#### [ASSIGNMENT]
Report back each line of the records that contains the string "effective".

Collected data
▬▬▬▬▬▬▬▬▬▬
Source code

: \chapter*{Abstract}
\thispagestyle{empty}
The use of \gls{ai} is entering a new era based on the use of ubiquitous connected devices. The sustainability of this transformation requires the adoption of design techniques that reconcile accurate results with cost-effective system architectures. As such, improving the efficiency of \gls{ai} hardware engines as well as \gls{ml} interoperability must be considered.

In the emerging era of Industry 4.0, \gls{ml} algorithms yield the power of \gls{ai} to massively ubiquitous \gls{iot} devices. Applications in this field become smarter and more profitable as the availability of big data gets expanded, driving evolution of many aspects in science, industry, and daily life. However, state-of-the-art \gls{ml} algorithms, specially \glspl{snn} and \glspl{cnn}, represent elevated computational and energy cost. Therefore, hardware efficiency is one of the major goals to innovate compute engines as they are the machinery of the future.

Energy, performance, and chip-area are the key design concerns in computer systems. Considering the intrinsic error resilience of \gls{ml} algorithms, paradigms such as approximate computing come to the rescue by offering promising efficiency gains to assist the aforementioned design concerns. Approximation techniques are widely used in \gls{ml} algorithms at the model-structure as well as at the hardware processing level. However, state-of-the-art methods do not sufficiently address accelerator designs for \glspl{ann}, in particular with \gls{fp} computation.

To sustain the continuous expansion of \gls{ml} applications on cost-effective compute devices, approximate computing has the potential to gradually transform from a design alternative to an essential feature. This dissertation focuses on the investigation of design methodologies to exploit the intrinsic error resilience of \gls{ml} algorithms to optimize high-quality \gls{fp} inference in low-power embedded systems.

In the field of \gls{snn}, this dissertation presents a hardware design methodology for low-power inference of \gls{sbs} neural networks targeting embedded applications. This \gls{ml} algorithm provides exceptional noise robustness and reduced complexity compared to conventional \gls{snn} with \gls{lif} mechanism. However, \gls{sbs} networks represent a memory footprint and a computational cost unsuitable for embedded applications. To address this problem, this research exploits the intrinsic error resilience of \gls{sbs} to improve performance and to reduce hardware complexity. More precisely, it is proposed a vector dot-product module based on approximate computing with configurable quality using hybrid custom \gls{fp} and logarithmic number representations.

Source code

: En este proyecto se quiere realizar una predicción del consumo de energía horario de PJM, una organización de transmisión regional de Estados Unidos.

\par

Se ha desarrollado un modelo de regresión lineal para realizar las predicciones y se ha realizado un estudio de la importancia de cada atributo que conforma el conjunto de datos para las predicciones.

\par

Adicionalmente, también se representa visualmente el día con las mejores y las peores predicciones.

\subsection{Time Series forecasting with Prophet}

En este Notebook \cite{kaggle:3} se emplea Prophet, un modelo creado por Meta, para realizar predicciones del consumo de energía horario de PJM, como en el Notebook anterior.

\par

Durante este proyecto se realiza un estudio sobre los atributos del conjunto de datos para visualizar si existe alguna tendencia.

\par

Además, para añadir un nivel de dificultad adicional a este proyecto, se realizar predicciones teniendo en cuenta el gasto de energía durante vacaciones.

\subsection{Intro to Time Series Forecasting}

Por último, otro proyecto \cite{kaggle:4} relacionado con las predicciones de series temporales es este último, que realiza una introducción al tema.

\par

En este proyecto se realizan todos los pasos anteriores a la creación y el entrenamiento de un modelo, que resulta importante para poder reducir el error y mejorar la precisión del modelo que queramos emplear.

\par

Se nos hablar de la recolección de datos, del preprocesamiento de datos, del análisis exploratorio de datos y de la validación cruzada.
▬▬▬▬▬▬▬▬▬▬
#### [SOLVED EXERCISE]
The use of \gls{ai} is entering a new era based on the use of ubiquitous connected devices. The sustainability of this transformation requires the adoption of design techniques that reconcile accurate results with cost-effective system architectures. As such, improving the efficiency of \gls{ai} hardware engines as well as \gls{ml} interoperability must be considered.
To sustain the continuous expansion of \gls{ml} applications on cost-effective compute devices, approximate computing has the potential to gradually transform from a design alternative to an essential feature. This dissertation focuses on the investigation of design methodologies to exploit the intrinsic error resilience of \gls{ml} algorithms to optimize high-quality \gls{fp} inference in low-power embedded systems.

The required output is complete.